Gaspard-Rice's system consists of points particles incident on three circular hard disks in a two-dimensional plane. We choose the radii of the disks to be $R_{1}=R_{2}=R_{3}=1$. The distances between the individual disks are $d=2.5$. The disks are located at $x=-d\sqrt{3}/6$, $y=d/2$ (disk1=up disk), $x=d\sqrt{3}/3$, $y=0$ (disk2= right disk) and $x=-d\sqrt{3}/6$, $y=-d/2$ (disk3=down disk). Initially, a particle coming from $x=-\infty$ bounces off the three disks when it collides with them and spends a finite amount of time in the region between the disks (the scattering region).
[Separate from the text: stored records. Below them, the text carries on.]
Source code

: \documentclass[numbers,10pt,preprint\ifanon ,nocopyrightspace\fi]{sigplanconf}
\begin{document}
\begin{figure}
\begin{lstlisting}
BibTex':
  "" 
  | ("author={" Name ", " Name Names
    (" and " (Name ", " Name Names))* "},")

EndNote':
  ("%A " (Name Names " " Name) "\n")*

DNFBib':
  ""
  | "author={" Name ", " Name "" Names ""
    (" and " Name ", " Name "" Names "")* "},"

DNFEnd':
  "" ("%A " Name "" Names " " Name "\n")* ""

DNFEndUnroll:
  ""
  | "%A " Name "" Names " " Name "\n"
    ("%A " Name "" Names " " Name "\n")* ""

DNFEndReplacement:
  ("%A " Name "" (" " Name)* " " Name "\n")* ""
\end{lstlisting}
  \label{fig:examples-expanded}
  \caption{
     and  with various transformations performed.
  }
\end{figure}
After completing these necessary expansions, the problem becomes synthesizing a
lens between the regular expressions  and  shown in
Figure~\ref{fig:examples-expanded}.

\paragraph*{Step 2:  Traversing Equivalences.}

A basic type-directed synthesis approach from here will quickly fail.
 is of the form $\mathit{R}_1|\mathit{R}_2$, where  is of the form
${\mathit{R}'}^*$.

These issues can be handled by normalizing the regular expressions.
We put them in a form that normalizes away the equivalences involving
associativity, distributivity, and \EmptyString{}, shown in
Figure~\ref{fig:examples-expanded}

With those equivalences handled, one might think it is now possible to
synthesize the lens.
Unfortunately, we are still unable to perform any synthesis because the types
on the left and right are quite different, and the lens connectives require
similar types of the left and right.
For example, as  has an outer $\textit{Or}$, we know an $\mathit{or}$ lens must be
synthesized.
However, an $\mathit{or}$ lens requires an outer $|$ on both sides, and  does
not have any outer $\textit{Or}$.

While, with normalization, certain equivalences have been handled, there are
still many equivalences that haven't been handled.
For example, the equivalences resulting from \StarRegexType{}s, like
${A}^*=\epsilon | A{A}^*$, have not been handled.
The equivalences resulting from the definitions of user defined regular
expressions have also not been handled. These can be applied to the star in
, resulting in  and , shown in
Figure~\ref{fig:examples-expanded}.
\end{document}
Then, particles exits to infinity with an angle $\theta$. For convenience, we assume that the incident particle trajectory is parallel to the $Ox$ axis with an impact parameter $b$, i.e the initial ordinate of the particle. The output angle of exit depends of the impact parameter, so one can write $\theta=\theta(b)$. The time $T(b)$ (the delay time) that the particle spends in the scattering region before exiting also depends on $b$.

Firstly, We begin by bring out the chaotic nature of this system. Our Matlab graphical interface allows to compute the output angle as a function of $b$ input parameter. Below examples of trajectory computed for $b=0.21005$ et $b=0.21010$ :

We can see that a small difference in the impact parameter $b$ ($b_{1}=0.21005$ and $b_{2}=0.2101$) leads to small differences in the scattering angles (respectively $\theta_{1}=5.6351$ and $\theta_{2}=5.6317$). Intial conditions are then called "certain" against small perturbations. This behavior implies that the scattering function $\theta(b)$ and the delay time function $T(b)$ near $b_{1}$ and $b_{2}$ are smooth function of $b$.

More complicated dynamics can occur as figures below where two particle trajectories with impact parameters $b_{1}=0.33005$ and $b_{2}=0.33010$ are shown. The scattering angles for these two trajectoriess are $\theta(b_{1})=3.1246$ and $\theta(b_{2})=1.839$. Such a large difference in the scattering angles is also reflected in the large difference in the delay times. We call such initial conditions "uncertain" against small perturbations.

Hence, around the impact parameters $b\approx 0.33$, a small difference in the initial conditions leads to a big difference in the outcome of the trajectories. This sensitive dependance on initial condition is a clear signature of chaos. This dependance also occurs for a large number of impact parameters (actually an infinity). Chaotic behavior is illustrated on the following figure where $\theta(b)$ is computed with $100000$ points in $0 < b <0.5$ interval.

One can distinguish in the same time continuous and discontinuous regions. This double characteristic is repeated on smaller scales. The following figure shows this result with $\theta(b)$ computed on the interval $0.383 < b < 0.391$ : there is a similar aspect with the above figure.

To further quantify the nature of chaotic scattering, a parameter is often used : the uncertainty dimension. This parameter was introduced by Celso Grebogi to characterize fractal basin boundaries, which arise commonly in dissipative chaotic systems with multiple attractors. It has been conjectured that the uncertainty dimension is equal to the fractal dimension of typical chaotic sets. The procedure for computing the uncertainty dimension is as follows : for a given perturbation $\epsilon$, we can compute, by comparing the number of bounces in between the hard disks, the fraction of uncertain initial conditions $f(\epsilon)$ for many randomly chosen initial conditions.
In our numerical experiments, $f(\epsilon)$ is obtained by accumulating $10000$ initial conditions for each of the $200$ values for $\epsilon$ taken in the interval $[10^{-8},10^{−2}]$. As $\epsilon$ decreases, we expect $f(\epsilon)$ to decrease as well. The following figure shows our results :

In most physical situations, $f(\epsilon)$ scales with $\epsilon$ as : $f(\epsilon)\propto \epsilon^{\alpha}$ where $\alpha$ is the uncertainty exponent. The dimension of the fractal set is given by $D=1-\alpha$. Intuitively, obtaining the number of uncertain initial conditions for perturbations of different orders of magnitude is equivalent to counting the number of singularities in the scattering and delay time functions for different scales. Hence, we expect that the uncertainty dimension is a good approximation to the box-counting dimension. The uncertainty algorithm offers a great computational advantage because it requires relatively little memory in comparison to the box-counting procedure. Figure below represents the uncertainty fraction $f(\epsilon)$ versus the perturbation $\epsilon$ on a logarithmic scale, where $\epsilon$ varies by seven orders of magnitude. The plot can be robustly fitted by a straight line : the slope of which is $\alpha=0.412044\pm0.00401$. We conclude that the fractal dimension of the set of singularities in the scattering and delay-time functions is $D=1-\alpha=0.587956\pm0.00401$.